Patricia Horn: Das Beste daran sind der Austausch und die Möglichkeit, über unseren eigenen Tellerrand hinauszuschauen. Das gibt uns die Chance, Pädagogik wirklich voranzubringen. Der Austausch im PQZ unterstützt uns dabei, gemeinsam konstruktive Lösungen in herausfordernden Zeiten zu entwickeln.
Geht es hierbei eher um einen zwanglosen Austausch oder mehr darum, bestehende Qualitätsstandards auf den Prüfstand zu stellen?

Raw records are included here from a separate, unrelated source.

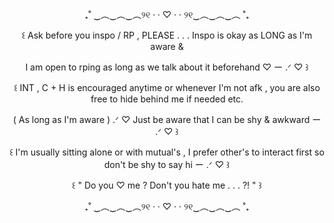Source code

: <p align="center">
₊˚ ‿︵‿︵‿︵୨୧ · · ♡ · · ୨୧‿︵‿︵‿︵ ˚₊
</p>
<p align="center"> ꒰ Ask before you inspo / RP , PLEASE . . . Inspo is okay as LONG as I'm aware &
<p align="center"> I am open to rping as long as we talk about it beforehand ♡ ー .ᐟ ♡ ꒱
<p align="center"> ꒰ INT , C + H is encouraged anytime or whenever I'm not afk , you are also free to hide behind me if needed etc.
<p align="center"> ( As long as I'm aware ) .ᐟ ♡ Just be aware that I can be shy & awkward ー .ᐟ ♡ ꒱
<p align="center"> ꒰ I'm usually sitting alone or with mutual's , I prefer other's to interact first so don't be shy to say hi ー .ᐟ ♡ ꒱
<p align="center">  
<p align="center">
꒰ " Do you ♡ me ? Don't you hate me . . . ?! " ꒱
</p>
<p align="center">
₊˚ ‿︵‿︵‿︵୨୧ · · ♡ · · ୨୧‿︵‿︵‿︵ ˚₊
</p>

Nathalie Rahm: Es geht bei unseren Treffen um den fachlichen Austausch, die Evaluierung unserer Arbeit und die Festlegung gemeinsamer Qualitätsstandards. Die Themen werden im Vorfeld festgelegt, diese kommen oft aus den Kita-Teams und manchmal auch vom Träger. Die PQZ-Mitglieder haben auch ein gutes Gespür dafür, welche Themen die eigenen Kita-Teams gerade beschäftigen.
Wie kommen Sie bei einem kontroversen Thema zu einer gemeinsamen Lösung?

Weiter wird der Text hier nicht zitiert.